By Steve Kemme
Enquirer staff writer
NORWOOD - Voters gave Norwood's 14-mill levy proposal a gigantic thumbs-down Tuesday, with 2,776 voting against and 509 for the tax increase.
Presiding precinct judge Linda Mastin puts a voter's card in the ballot box Tuesday at the Zion United Church of Christ in Norwood as a city tax increase was voted down 2,776 to 509.
Photo by ERNEST COLEMAN/The Enquirer
The five-year levy would have generated $5.2 million a year to maintain current city services and operations and to rescue the city from its expected $2.6 million year-end deficit.
"The message is deafening," Mayor Tom Williams said. "But it wasn't unexpected." He said it would be futile for City Council to place another levy on the November ballot.
The levy defeat increases the likelihood that within the next few months, the state will declare Norwood, Hamilton County's second largest city, to be in a state of fiscal emergency.
Under that scenario, a commission of officials from Norwood and the Ohio Auditor's Office would be formed to devise a two-year plan to erase its deficit. The plan would have to be approved by City Council and then by a Hamilton County Common Pleas Court judge.
Norwood, a city of 21,650, would be under court order to abide by the plan, which could include employee layoffs, outsourcing of services and a new tax levy.
"Now is not the time to panic," Williams said. "We'll make it work. We'll give them our best effort with what we've got."

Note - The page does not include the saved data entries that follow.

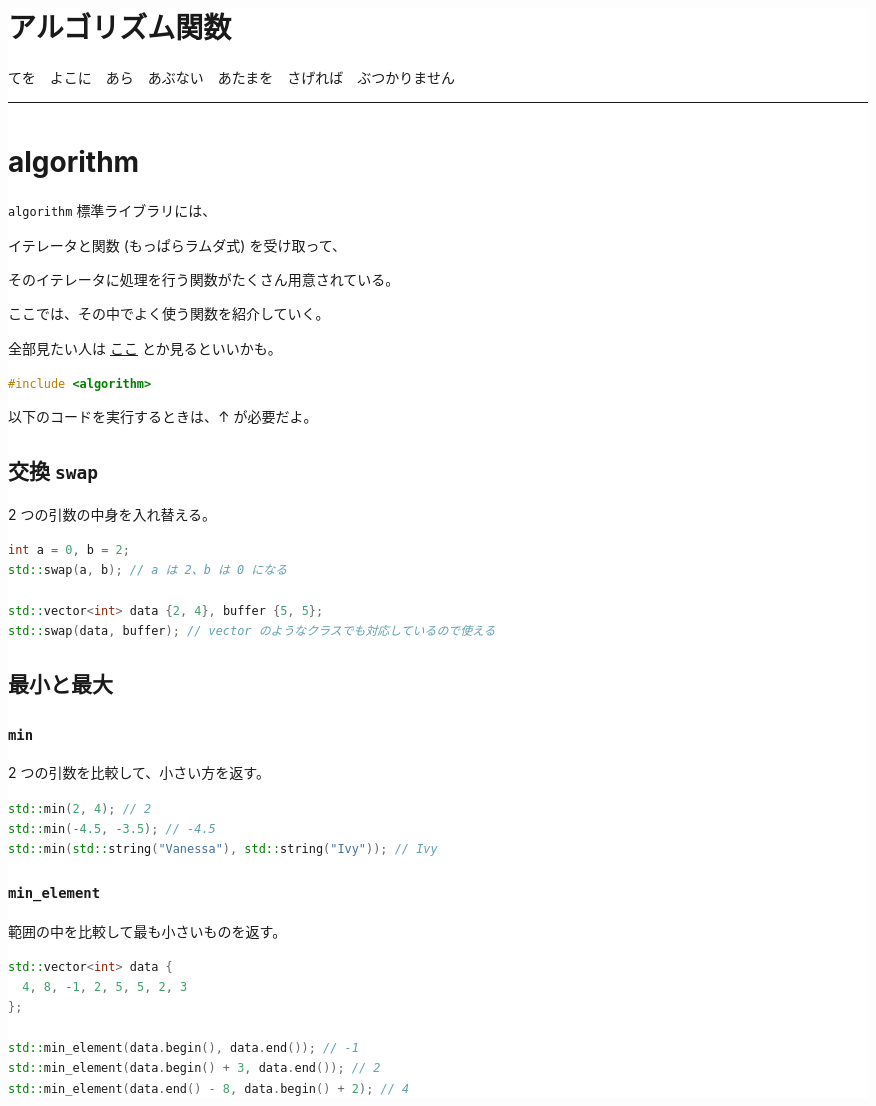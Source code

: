# アルゴリズム関数

てを　よこに　あら　あぶない　あたまを　さげれば　ぶつかりません

---

# algorithm

`algorithm` 標準ライブラリには、

イテレータと関数 (もっぱらラムダ式) を受け取って、

そのイテレータに処理を行う関数がたくさん用意されている。

ここでは、その中でよく使う関数を紹介していく。

全部見たい人は [ここ](https://cpprefjp.github.io/reference/algorithm.html) とか見るといいかも。

```cpp
#include <algorithm>
```

以下のコードを実行するときは、↑ が必要だよ。


## 交換 `swap`

2 つの引数の中身を入れ替える。

```cpp
int a = 0, b = 2;
std::swap(a, b); // a は 2、b は 0 になる

std::vector<int> data {2, 4}, buffer {5, 5};
std::swap(data, buffer); // vector のようなクラスでも対応しているので使える
```


## 最小と最大

### `min`

2 つの引数を比較して、小さい方を返す。

```cpp
std::min(2, 4); // 2
std::min(-4.5, -3.5); // -4.5
std::min(std::string("Vanessa"), std::string("Ivy")); // Ivy
```


### `min_element`

範囲の中を比較して最も小さいものを返す。

```cpp
std::vector<int> data {
  4, 8, -1, 2, 5, 5, 2, 3
};

std::min_element(data.begin(), data.end()); // -1
std::min_element(data.begin() + 3, data.end()); // 2
std::min_element(data.end() - 8, data.begin() + 2); // 4
```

City officials blame the current financial crisis on years of overspending by previous administrations.
The levy's size caused many residents to vote against it. If it had passed, the owner of a $100,000 house would have paid $412 a year more in property taxes.
"I can't afford to pay any higher taxes," said Diana Hatfield after voting against the levy at the Zion United Church of Christ.
"It would raise my property taxes by close to $300," said Hatfield, a 51-year-old lifelong Norwood resident. "My house insurance just went up by $190 this year. You have to stop it somewhere."
"I think it's too much," said Sandra Kelley, after casting a no vote at the New Commandment Christian Church.
Kelley, 39, and her husband, Cameron, and their daughter moved to Norwood from West Chester Township in Butler County three months ago. She said the levy would make their property taxes on their $120,000 home in Norwood almost as high as their taxes had been on their $200,000 house in West Chester.
Off-duty Norwood firefighter Joe Jones was passing out "Vote Yes" fliers outside the polling place at the Zion United Church of Christ.
Jones, 35, said he's worried about his job, but he's also concerned about what a levy defeat would do to services in Norwood, where he has lived since he was 5 years old.
"If you're going to have a first-class type of city," he said, "you're going to have to pay a little extra."